*** Opening Data listing ***

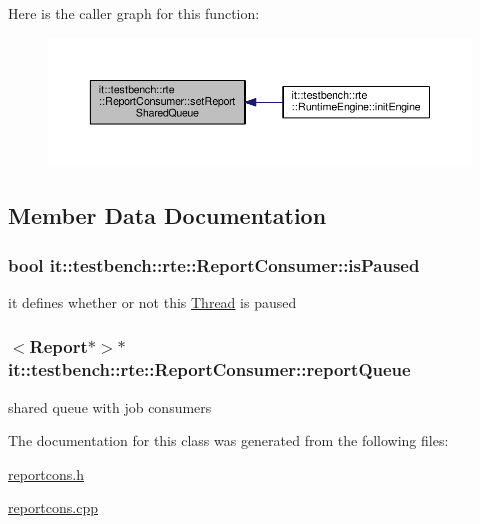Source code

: Here is the caller graph for this function\-:
\nopagebreak
\begin{figure}[H]
\begin{center}
\leavevmode
\includegraphics[width=350pt]{de/d2c/classit_1_1testbench_1_1rte_1_1ReportConsumer_a8d786ee688355cf6dc45e7e0d417b6ca_icgraph}
\end{center}
\end{figure}




\subsection{Member Data Documentation}
\hypertarget{classit_1_1testbench_1_1rte_1_1ReportConsumer_a700e6c26754c6fc270aa8aef81bef405}{
\subsubsection[{is\-Paused}]{\setlength{\rightskip}{0pt plus 5cm}bool it\-::testbench\-::rte\-::\-Report\-Consumer\-::is\-Paused\hspace{0.3cm}{\ttfamily [private]}}}\label{de/d2c/classit_1_1testbench_1_1rte_1_1ReportConsumer_a700e6c26754c6fc270aa8aef81bef405}
it defines whether or not this \hyperlink{classit_1_1testbench_1_1rte_1_1Thread}{Thread} is paused \hypertarget{classit_1_1testbench_1_1rte_1_1ReportConsumer_a3567bb28dc6b59ee978216fb89037a13}{
\subsubsection[{report\-Queue}]{$<${\bf Report}$\ast$$>$$\ast$ it\-::testbench\-::rte\-::\-Report\-Consumer\-::report\-Queue\hspace{0.3cm}{\ttfamily [private]}}}\label{de/d2c/classit_1_1testbench_1_1rte_1_1ReportConsumer_a3567bb28dc6b59ee978216fb89037a13}
shared queue with job consumers 

The documentation for this class was generated from the following files\-:\begin{DoxyCompactItemize}
\item 
\hyperlink{reportcons_8h}{reportcons.\-h}\item 
\hyperlink{reportcons_8cpp}{reportcons.\-cpp}\end{DoxyCompactItemize}
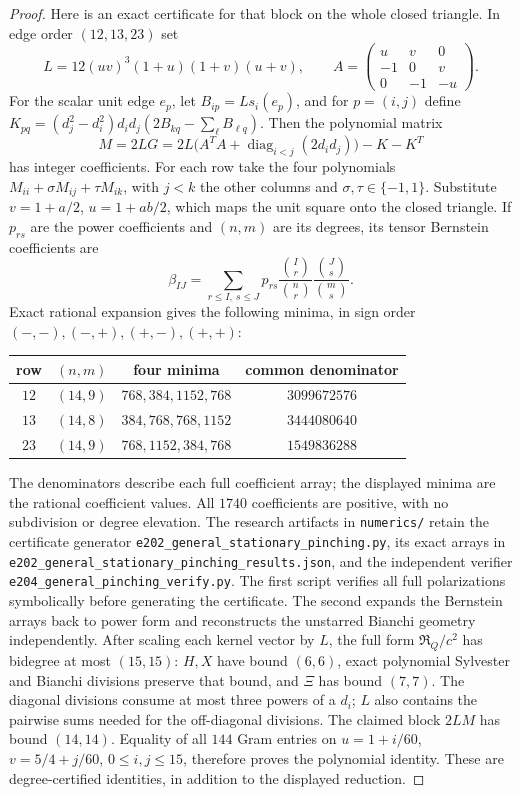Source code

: \documentclass[11pt]{article}
\numberwithin{equation}{section}
\theoremstyle{definition}
\theoremstyle{remark}
\begin{document}
\begin{proof}
Here is an exact certificate for that block on the whole
closed triangle. In edge order $(12,13,23)$ set
\[
 L=12(uv)^3(1+u)(1+v)(u+v),\qquad
 A=\begin{pmatrix}u&v&0\\-1&0&v\\0&-1&-u\end{pmatrix}.
\]
For the scalar unit edge $e_p$, let $B_{ip}=Ls_i(e_p)$,
and for $p=(i,j)$ define
$K_{pq}=(d_j^2-d_i^2)d_id_j(2B_{kq}-\sum_\ell B_{\ell q})$.
Then the polynomial matrix
\begin{equation}\label{eq:stationary-cleared-block}
 M=2LG=2L\bigl(A^TA+\operatorname{diag}_{i<j}(2d_id_j)\bigr)
                                      -K-K^T
\end{equation}
has integer coefficients. For each row take the four
polynomials $M_{ii}+\sigma M_{ij}+\tau M_{ik}$, with $j<k$
the other columns and $\sigma,\tau\in\{-1,1\}$.
Substitute $v=1+a/2$, $u=1+ab/2$, which maps the unit
square onto the closed triangle. If $p_{rs}$ are the power
coefficients and $(n,m)$ are its degrees, its tensor
Bernstein coefficients are
\[
 \beta_{IJ}=\sum_{r\le I,\ s\le J}
      p_{rs}\frac{\binom Ir}{\binom nr}
             \frac{\binom Js}{\binom ms}.
\]
Exact rational expansion gives the following minima,
in sign order $(-,-),(-,+),(+,-),(+,+)$:
\begin{center}
\begin{tabular}{c c c c}
row & $(n,m)$ & four minima & common denominator\\\hline
$12$ & $(14,9)$ & $768,384,1152,768$ & $3099672576$\\
$13$ & $(14,8)$ & $384,768,768,1152$ & $3444080640$\\
$23$ & $(14,9)$ & $768,1152,384,768$ & $1549836288$
\end{tabular}
\end{center}
The denominators describe each full coefficient array;
the displayed minima are the rational coefficient values.
All $1740$ coefficients are positive, with no subdivision
or degree elevation. The research artifacts in \texttt{numerics/}
retain the certificate generator
\texttt{e202\_general\_stationary\_pinching.py}, its exact arrays
in \texttt{e202\_general\_stationary\_pinching\_results.json},
and the independent verifier
\texttt{e204\_general\_pinching\_verify.py}. The first script verifies all full
polarizations symbolically before generating the certificate.
The second expands the Bernstein arrays back to power form
and reconstructs the unstarred Bianchi geometry independently.
After scaling each kernel vector by $L$, the full form
$\mathfrak R_Q/c^2$ has bidegree at most $(15,15)$:
$H,X$ have bound $(6,6)$, exact polynomial Sylvester and
Bianchi divisions preserve that bound, and $\Xi$ has bound
$(7,7)$. The diagonal divisions consume at most three
powers of a $d_i$; $L$ also contains the pairwise sums
needed for the off-diagonal divisions. The claimed block $2LM$ has bound $(14,14)$.
Equality of all $144$ Gram entries on
$u=1+i/60$, $v=5/4+j/60$, $0\le i,j\le15$, therefore
proves the polynomial identity. These are degree-certified
identities, in addition to the displayed reduction.


\end{proof}
\end{document}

*** Closing Data listing ***

Reproduce each entry precisely; the pictures stay out.

Source code

: Here is the caller graph for this function\-:
\nopagebreak
\begin{figure}[H]
\begin{center}
\leavevmode
\includegraphics[width=350pt]{de/d2c/classit_1_1testbench_1_1rte_1_1ReportConsumer_a8d786ee688355cf6dc45e7e0d417b6ca_icgraph}
\end{center}
\end{figure}




\subsection{Member Data Documentation}
\hypertarget{classit_1_1testbench_1_1rte_1_1ReportConsumer_a700e6c26754c6fc270aa8aef81bef405}{
\subsubsection[{is\-Paused}]{\setlength{\rightskip}{0pt plus 5cm}bool it\-::testbench\-::rte\-::\-Report\-Consumer\-::is\-Paused\hspace{0.3cm}{\ttfamily [private]}}}\label{de/d2c/classit_1_1testbench_1_1rte_1_1ReportConsumer_a700e6c26754c6fc270aa8aef81bef405}
it defines whether or not this \hyperlink{classit_1_1testbench_1_1rte_1_1Thread}{Thread} is paused \hypertarget{classit_1_1testbench_1_1rte_1_1ReportConsumer_a3567bb28dc6b59ee978216fb89037a13}{
\subsubsection[{report\-Queue}]{$<${\bf Report}$\ast$$>$$\ast$ it\-::testbench\-::rte\-::\-Report\-Consumer\-::report\-Queue\hspace{0.3cm}{\ttfamily [private]}}}\label{de/d2c/classit_1_1testbench_1_1rte_1_1ReportConsumer_a3567bb28dc6b59ee978216fb89037a13}
shared queue with job consumers 

The documentation for this class was generated from the following files\-:\begin{DoxyCompactItemize}
\item 
\hyperlink{reportcons_8h}{reportcons.\-h}\item 
\hyperlink{reportcons_8cpp}{reportcons.\-cpp}\end{DoxyCompactItemize}
Source code

: \documentclass[11pt]{article}
\numberwithin{equation}{section}
\theoremstyle{definition}
\theoremstyle{remark}
\begin{document}
\begin{proof}
Here is an exact certificate for that block on the whole
closed triangle. In edge order $(12,13,23)$ set
\[
 L=12(uv)^3(1+u)(1+v)(u+v),\qquad
 A=\begin{pmatrix}u&v&0\\-1&0&v\\0&-1&-u\end{pmatrix}.
\]
For the scalar unit edge $e_p$, let $B_{ip}=Ls_i(e_p)$,
and for $p=(i,j)$ define
$K_{pq}=(d_j^2-d_i^2)d_id_j(2B_{kq}-\sum_\ell B_{\ell q})$.
Then the polynomial matrix
\begin{equation}\label{eq:stationary-cleared-block}
 M=2LG=2L\bigl(A^TA+\operatorname{diag}_{i<j}(2d_id_j)\bigr)
                                      -K-K^T
\end{equation}
has integer coefficients. For each row take the four
polynomials $M_{ii}+\sigma M_{ij}+\tau M_{ik}$, with $j<k$
the other columns and $\sigma,\tau\in\{-1,1\}$.
Substitute $v=1+a/2$, $u=1+ab/2$, which maps the unit
square onto the closed triangle. If $p_{rs}$ are the power
coefficients and $(n,m)$ are its degrees, its tensor
Bernstein coefficients are
\[
 \beta_{IJ}=\sum_{r\le I,\ s\le J}
      p_{rs}\frac{\binom Ir}{\binom nr}
             \frac{\binom Js}{\binom ms}.
\]
Exact rational expansion gives the following minima,
in sign order $(-,-),(-,+),(+,-),(+,+)$:
\begin{center}
\begin{tabular}{c c c c}
row & $(n,m)$ & four minima & common denominator\\\hline
$12$ & $(14,9)$ & $768,384,1152,768$ & $3099672576$\\
$13$ & $(14,8)$ & $384,768,768,1152$ & $3444080640$\\
$23$ & $(14,9)$ & $768,1152,384,768$ & $1549836288$
\end{tabular}
\end{center}
The denominators describe each full coefficient array;
the displayed minima are the rational coefficient values.
All $1740$ coefficients are positive, with no subdivision
or degree elevation. The research artifacts in \texttt{numerics/}
retain the certificate generator
\texttt{e202\_general\_stationary\_pinching.py}, its exact arrays
in \texttt{e202\_general\_stationary\_pinching\_results.json},
and the independent verifier
\texttt{e204\_general\_pinching\_verify.py}. The first script verifies all full
polarizations symbolically before generating the certificate.
The second expands the Bernstein arrays back to power form
and reconstructs the unstarred Bianchi geometry independently.
After scaling each kernel vector by $L$, the full form
$\mathfrak R_Q/c^2$ has bidegree at most $(15,15)$:
$H,X$ have bound $(6,6)$, exact polynomial Sylvester and
Bianchi divisions preserve that bound, and $\Xi$ has bound
$(7,7)$. The diagonal divisions consume at most three
powers of a $d_i$; $L$ also contains the pairwise sums
needed for the off-diagonal divisions. The claimed block $2LM$ has bound $(14,14)$.
Equality of all $144$ Gram entries on
$u=1+i/60$, $v=5/4+j/60$, $0\le i,j\le15$, therefore
proves the polynomial identity. These are degree-certified
identities, in addition to the displayed reduction.


\end{proof}
\end{document}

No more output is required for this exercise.